If you missed part 1, you can read it here. I was new to my school and two classmates started bullying me on the playground unexpectedly. When the incident was over, I thought and hoped it would never happen again. It did.
A few weeks later, a classmate invited my best friend and I to her slumber party. We were so excited and quickly made plans to stay up all night-giggling and doing all the things girls do at slumber parties. I couldn't wait.
The day of the slumber party, my best friend was sick and didn't go to school and was unable to attend the slumber party. I was sad, but still looking forward to the party. The girl that invited me lived in my neighborhood, we got along well and there were others from my class invited, so I was feeling pretty good about it. That is, until I actually showed up.
The two mean girls were there. I hadn't even considered the fact they might be invited. My heart sank, but I was already there and didn't want to leave. The whole evening was a blast- we had pizza and cake and watched the birthday girl open presents. There were games and laughing. Her dad and stepmom were there the whole time and everyone was really nice and the two mean girls, just didn't really interact with me. They weren't ugly to me or anything, they just kept their distance. I figured I could make it through the night by just hanging out with the people I liked and avoiding them too. I was wrong.
After my friend's parents went to bed, it was like a switch was flipped. All of the girls assembled in the living room and sat on the couch to watch television. The two mean girls spread out a little so that there would be no room for me on the couch. I noticed, but pretended I didn't and went to sit on the other end of the couch at which time one of the other girls kicked me off. Literally kicked, with her foot. They told me that babies couldn't sit on the couch. And, still too stubborn to leave, I sat on the floor to watch television (secretly feeling sick to my stomach) and one of the Meanies, turned off the television and announced very loudly that she wanted to play a game. They went down the line on the couch one-by-one and basically said something about me. "You have chubby thighs." "You're ugly." "You're stupid." " You're a baby." "Those are ugly pants!" and the abuse went on. They laughed and giggled and went down the row over and over throwing insults at me.

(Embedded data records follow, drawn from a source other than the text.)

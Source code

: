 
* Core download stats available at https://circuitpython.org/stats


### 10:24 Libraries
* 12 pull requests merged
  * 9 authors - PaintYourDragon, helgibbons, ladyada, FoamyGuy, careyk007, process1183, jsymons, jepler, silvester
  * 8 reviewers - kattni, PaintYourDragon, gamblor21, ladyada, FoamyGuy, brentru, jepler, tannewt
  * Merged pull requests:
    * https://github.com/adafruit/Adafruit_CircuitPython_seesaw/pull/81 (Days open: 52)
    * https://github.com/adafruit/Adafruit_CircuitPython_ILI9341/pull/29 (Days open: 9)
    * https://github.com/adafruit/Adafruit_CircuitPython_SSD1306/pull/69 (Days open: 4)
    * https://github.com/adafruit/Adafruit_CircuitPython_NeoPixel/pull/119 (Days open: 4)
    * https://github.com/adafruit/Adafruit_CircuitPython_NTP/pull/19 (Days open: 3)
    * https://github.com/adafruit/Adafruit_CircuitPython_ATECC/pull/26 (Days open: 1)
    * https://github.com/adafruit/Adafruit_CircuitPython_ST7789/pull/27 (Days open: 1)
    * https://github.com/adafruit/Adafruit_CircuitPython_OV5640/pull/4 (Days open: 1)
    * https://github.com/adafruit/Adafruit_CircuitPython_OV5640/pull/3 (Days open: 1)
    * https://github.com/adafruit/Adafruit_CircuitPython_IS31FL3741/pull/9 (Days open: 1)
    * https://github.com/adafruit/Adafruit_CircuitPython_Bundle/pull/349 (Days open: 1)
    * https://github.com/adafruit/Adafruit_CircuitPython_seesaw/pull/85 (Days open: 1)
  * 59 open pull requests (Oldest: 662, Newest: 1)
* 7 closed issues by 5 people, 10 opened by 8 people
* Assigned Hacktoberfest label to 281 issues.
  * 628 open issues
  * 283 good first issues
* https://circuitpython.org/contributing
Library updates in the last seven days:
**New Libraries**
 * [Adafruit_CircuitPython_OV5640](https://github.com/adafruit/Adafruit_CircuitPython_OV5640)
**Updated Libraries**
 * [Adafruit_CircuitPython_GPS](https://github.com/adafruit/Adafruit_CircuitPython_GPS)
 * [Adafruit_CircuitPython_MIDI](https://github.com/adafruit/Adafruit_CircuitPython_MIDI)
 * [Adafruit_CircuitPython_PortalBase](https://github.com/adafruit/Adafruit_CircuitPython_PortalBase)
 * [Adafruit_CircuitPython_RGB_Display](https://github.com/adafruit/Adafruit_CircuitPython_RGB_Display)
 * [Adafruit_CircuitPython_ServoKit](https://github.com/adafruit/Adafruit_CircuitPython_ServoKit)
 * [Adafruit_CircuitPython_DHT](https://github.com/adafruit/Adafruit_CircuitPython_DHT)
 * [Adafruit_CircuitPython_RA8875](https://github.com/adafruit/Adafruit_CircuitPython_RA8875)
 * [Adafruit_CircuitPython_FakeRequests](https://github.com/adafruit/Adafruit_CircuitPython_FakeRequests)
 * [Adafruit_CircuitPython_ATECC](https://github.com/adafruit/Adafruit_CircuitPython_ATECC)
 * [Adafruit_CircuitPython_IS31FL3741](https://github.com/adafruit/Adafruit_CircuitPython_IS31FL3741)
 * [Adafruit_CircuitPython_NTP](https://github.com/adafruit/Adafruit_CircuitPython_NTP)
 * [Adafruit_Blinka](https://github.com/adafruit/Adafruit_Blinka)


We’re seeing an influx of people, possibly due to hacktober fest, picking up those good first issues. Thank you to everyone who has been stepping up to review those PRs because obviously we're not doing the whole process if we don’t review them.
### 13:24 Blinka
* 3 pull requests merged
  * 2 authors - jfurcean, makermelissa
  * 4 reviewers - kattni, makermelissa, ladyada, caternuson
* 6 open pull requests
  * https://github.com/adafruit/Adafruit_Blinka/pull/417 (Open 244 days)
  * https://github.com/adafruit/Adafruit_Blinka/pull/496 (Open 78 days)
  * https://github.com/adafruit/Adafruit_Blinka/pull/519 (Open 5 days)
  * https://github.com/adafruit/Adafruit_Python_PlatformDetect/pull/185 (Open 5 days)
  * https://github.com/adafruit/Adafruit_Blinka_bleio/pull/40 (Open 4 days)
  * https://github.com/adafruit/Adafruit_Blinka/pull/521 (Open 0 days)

I couldn't understand what I had done to deserve this. Why did they dislike me? Finally, I couldn't take it anymore and I felt the tears welling up and I got up and ran back to the girl's bedroom. I have a very vivid memory of sitting on her bed trying to nonchalantly play with her Rubik's cube while staring at tears falling on the brightly-colored squares of the toy.
They followed me back there. " Oh look! She IS a baby! Cry baby, cry baby... go home to your momma!!" And that was really all I wanted at that point, but it was almost midnight. I didn't care, and I picked up the phone to call my mom to come get me. As soon as I picked up the phone, the girls continued to taunt, but the birthday girl panicked. I don't know if she was afraid she would get in trouble or what, but she started begging me not to call my mom. By then, I already had my sleepy mother on the phone and I asked her, through sobs, to please come get me. She said she was on her way. About ten minutes later, her car drove up an I left.
I don't know what the birthday girl told her parents about why I left, but I do know that the following Monday at school, she told me that her stepmom said I wasn't allowed over at their house anymore. Leaving me to feel that I had somehow done something wrong and that I was to blame for the whole incident.
For reasons unexplained, the bullying from those two in particular let up a few weeks later. I don't know if they felt I was sufficiently tortured or if they found someone else to go after, but it stopped and I was thankful. One of the girls moved a few years later, but the other one went to school with me all the way up until we graduated and she never liked me. And I never knew why.
**Note- Until that point, I had never even considered myself fat (and I wasn't) but I suddenly started seeing extra skin as fat. I WAS fat and I WAS ugly. Stupid too. I began to believe what they were saying. And this caused undue stress as a teenager when I weighed NINETY EIGHT POUNDS and thought I was fat. I don't care what people say- bullying does have lasting effects on those that were victimized.